▸ WHAT IS BEING ASKED
Your answer must be every line of the data that contains "includegraphics".

*** STUDY MATERIAL

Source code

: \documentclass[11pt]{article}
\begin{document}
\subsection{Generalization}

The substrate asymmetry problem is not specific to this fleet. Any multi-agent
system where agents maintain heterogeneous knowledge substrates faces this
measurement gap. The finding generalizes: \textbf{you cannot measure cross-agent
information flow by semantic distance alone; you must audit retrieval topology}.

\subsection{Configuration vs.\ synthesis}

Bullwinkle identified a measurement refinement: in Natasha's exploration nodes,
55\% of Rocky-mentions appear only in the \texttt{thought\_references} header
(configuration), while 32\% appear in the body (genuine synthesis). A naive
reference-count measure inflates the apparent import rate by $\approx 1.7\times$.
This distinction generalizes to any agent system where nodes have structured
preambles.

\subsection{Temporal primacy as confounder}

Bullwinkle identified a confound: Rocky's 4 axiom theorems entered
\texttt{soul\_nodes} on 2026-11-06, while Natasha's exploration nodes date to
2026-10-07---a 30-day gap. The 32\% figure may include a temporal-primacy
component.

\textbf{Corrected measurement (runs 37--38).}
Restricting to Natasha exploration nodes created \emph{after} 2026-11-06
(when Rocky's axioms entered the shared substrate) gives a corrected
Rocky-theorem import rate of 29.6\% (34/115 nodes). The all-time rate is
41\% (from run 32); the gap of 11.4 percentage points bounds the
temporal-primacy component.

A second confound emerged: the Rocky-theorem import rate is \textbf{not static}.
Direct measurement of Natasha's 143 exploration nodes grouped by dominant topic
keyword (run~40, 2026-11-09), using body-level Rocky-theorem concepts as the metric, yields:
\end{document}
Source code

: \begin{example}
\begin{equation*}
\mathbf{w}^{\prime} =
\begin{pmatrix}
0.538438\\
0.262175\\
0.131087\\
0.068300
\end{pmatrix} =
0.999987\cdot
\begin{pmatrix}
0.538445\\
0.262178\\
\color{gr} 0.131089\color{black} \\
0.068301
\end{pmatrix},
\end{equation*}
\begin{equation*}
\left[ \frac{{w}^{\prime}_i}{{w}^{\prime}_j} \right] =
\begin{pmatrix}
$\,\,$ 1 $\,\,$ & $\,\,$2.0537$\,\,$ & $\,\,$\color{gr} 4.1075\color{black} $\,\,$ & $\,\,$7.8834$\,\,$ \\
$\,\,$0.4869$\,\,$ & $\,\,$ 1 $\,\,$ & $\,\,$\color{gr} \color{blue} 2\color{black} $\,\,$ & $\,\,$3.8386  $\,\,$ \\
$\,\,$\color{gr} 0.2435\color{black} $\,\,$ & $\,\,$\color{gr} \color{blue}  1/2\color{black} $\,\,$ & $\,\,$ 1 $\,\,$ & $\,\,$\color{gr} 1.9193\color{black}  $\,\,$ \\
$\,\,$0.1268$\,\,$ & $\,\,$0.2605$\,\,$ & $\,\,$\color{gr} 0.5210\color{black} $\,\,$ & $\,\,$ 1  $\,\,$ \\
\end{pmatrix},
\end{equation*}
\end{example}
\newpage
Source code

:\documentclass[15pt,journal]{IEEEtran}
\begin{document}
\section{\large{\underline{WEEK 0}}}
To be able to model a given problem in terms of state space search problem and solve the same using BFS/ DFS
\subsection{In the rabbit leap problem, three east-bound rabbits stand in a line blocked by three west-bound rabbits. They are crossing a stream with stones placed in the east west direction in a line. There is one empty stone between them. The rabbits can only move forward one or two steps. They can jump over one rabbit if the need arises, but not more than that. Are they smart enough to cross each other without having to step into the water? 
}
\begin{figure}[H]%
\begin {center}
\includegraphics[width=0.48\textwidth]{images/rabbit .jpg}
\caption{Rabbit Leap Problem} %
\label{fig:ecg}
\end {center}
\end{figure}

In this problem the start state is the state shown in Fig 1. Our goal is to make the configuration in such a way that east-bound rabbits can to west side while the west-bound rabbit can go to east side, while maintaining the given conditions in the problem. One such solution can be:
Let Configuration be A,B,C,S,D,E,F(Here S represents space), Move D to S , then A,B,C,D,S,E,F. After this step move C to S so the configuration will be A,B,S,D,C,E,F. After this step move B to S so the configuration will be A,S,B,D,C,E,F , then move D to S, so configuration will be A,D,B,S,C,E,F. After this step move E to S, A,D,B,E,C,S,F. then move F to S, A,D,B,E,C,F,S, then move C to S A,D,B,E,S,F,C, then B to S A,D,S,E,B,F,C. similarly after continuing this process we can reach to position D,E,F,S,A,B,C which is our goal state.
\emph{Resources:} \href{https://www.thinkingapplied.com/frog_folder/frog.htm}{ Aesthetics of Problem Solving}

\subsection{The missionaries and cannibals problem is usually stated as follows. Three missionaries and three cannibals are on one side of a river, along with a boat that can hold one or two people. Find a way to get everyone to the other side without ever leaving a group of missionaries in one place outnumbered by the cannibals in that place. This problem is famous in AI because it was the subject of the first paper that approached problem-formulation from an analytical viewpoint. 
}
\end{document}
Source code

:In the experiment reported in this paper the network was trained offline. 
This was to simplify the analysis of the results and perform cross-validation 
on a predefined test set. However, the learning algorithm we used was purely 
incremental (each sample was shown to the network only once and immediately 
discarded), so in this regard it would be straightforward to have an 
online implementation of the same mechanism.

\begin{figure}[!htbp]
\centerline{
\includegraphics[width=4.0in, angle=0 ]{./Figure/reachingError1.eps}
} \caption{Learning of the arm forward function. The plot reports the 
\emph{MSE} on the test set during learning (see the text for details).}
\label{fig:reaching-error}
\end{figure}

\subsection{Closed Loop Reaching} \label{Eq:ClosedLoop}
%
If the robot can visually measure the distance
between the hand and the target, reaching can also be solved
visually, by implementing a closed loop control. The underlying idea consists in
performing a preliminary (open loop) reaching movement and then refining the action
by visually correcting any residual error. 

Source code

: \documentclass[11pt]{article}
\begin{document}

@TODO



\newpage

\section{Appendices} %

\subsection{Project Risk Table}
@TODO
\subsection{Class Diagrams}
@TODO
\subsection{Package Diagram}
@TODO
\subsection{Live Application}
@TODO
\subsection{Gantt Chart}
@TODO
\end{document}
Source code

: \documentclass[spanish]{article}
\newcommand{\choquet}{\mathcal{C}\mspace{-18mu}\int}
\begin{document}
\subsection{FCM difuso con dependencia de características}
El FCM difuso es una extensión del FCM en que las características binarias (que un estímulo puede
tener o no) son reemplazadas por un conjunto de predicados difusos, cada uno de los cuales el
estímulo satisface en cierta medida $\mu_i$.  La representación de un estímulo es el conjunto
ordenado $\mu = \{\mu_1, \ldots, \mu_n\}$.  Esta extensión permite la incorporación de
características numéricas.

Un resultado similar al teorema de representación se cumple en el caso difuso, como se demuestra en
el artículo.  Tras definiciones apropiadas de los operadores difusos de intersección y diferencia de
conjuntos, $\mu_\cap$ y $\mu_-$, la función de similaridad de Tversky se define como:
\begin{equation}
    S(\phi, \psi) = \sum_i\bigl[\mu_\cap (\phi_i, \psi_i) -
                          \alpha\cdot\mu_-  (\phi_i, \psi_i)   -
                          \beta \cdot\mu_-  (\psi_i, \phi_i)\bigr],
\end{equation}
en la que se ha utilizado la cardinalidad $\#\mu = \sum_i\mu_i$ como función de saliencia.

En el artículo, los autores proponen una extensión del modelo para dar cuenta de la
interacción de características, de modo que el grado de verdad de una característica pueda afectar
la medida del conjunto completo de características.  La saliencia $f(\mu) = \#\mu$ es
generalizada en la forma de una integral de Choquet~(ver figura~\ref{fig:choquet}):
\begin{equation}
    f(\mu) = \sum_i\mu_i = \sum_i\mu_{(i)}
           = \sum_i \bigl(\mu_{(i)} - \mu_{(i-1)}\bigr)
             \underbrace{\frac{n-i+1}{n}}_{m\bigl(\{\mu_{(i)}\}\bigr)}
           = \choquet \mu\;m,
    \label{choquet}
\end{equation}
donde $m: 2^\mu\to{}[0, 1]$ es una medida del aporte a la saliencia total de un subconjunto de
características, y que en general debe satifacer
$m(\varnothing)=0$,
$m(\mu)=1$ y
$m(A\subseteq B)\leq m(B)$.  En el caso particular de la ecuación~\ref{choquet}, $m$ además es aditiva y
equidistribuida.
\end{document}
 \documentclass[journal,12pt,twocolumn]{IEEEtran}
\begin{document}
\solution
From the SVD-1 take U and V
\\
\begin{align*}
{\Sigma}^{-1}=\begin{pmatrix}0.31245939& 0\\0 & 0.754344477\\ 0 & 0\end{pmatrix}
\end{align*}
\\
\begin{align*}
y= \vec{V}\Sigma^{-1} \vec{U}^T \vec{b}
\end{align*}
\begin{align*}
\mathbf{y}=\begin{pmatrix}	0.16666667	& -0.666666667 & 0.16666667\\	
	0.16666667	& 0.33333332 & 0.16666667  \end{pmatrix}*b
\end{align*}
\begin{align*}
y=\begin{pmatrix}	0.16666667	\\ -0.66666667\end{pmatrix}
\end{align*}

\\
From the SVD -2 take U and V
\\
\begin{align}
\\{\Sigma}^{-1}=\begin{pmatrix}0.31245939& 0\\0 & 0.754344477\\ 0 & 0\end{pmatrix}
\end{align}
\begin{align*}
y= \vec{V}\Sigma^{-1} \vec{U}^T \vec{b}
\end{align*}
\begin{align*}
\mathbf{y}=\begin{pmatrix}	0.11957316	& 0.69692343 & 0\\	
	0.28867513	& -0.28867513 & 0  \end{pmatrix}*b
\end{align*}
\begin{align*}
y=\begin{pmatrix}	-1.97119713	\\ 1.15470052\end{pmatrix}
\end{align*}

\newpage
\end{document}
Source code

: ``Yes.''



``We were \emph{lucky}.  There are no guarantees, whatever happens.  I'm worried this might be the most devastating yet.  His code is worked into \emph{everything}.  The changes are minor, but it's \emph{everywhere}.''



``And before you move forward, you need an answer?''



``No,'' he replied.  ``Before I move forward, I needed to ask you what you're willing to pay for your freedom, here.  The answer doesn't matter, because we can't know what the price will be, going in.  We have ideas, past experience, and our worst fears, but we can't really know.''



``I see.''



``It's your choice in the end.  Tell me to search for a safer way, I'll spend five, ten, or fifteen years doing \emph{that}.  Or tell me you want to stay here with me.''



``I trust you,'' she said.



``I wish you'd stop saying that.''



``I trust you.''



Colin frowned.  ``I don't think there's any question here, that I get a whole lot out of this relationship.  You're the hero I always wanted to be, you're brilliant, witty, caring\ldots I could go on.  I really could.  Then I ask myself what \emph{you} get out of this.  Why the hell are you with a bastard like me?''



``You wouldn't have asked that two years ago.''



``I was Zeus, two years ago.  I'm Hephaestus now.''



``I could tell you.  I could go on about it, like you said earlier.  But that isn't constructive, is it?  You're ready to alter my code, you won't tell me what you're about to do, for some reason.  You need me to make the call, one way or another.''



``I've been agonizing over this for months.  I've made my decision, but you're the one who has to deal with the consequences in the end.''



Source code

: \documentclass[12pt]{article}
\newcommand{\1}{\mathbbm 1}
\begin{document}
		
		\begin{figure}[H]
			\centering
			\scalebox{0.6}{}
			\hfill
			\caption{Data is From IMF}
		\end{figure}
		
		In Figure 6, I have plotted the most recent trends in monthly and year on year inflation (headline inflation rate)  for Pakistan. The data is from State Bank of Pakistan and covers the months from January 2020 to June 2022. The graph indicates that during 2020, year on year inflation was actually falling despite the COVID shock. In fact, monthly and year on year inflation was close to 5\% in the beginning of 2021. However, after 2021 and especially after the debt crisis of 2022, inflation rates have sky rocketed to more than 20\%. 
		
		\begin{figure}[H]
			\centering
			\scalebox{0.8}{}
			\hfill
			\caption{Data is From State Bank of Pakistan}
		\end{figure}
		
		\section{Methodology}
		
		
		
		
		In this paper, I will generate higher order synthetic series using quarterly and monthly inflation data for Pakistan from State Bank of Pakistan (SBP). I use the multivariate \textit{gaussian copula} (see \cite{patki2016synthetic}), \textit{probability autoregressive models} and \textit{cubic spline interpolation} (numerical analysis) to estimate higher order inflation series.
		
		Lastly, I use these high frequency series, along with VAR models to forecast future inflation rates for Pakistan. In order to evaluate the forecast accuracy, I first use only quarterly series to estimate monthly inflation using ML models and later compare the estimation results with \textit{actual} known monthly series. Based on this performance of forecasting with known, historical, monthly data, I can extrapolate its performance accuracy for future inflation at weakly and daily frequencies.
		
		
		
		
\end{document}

******

▸ REPLY TO THE TASK
\includegraphics[width=0.48\textwidth]{images/rabbit .jpg}
\includegraphics[width=4.0in, angle=0 ]{./Figure/reachingError1.eps}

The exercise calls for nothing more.